= Beginning of Section =
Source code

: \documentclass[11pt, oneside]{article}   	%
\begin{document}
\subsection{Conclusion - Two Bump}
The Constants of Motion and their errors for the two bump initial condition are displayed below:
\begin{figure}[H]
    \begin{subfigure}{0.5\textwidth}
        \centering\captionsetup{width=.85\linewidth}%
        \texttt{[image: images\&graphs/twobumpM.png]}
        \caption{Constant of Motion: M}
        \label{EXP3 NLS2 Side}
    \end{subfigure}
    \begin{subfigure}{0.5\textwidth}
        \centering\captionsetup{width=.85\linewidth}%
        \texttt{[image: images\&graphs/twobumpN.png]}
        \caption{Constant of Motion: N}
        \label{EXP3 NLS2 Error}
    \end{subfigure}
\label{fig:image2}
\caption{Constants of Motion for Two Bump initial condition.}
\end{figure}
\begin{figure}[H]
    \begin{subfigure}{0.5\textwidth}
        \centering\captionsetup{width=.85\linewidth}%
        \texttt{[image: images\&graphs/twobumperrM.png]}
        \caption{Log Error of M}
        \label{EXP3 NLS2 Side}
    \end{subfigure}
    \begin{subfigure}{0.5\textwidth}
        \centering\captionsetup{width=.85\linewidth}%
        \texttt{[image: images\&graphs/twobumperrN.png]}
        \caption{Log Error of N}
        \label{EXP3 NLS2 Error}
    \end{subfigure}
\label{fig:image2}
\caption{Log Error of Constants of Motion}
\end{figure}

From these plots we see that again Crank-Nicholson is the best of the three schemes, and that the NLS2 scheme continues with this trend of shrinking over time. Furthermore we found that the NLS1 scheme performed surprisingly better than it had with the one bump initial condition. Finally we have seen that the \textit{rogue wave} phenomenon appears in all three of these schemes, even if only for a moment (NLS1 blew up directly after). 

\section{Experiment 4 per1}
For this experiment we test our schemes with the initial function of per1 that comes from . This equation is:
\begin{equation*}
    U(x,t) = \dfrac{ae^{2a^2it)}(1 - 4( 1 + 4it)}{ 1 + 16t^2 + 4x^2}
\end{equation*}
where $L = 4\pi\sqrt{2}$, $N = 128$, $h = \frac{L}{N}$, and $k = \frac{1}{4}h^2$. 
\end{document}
= End of Section =
## What to do
Using the listing above, gather each line that holds the string "Motion" and copy it.

## Reply
The Constants of Motion and their errors for the two bump initial condition are displayed below:
        \caption{Constant of Motion: M}
        \caption{Constant of Motion: N}
\caption{Constants of Motion for Two Bump initial condition.}
\caption{Log Error of Constants of Motion}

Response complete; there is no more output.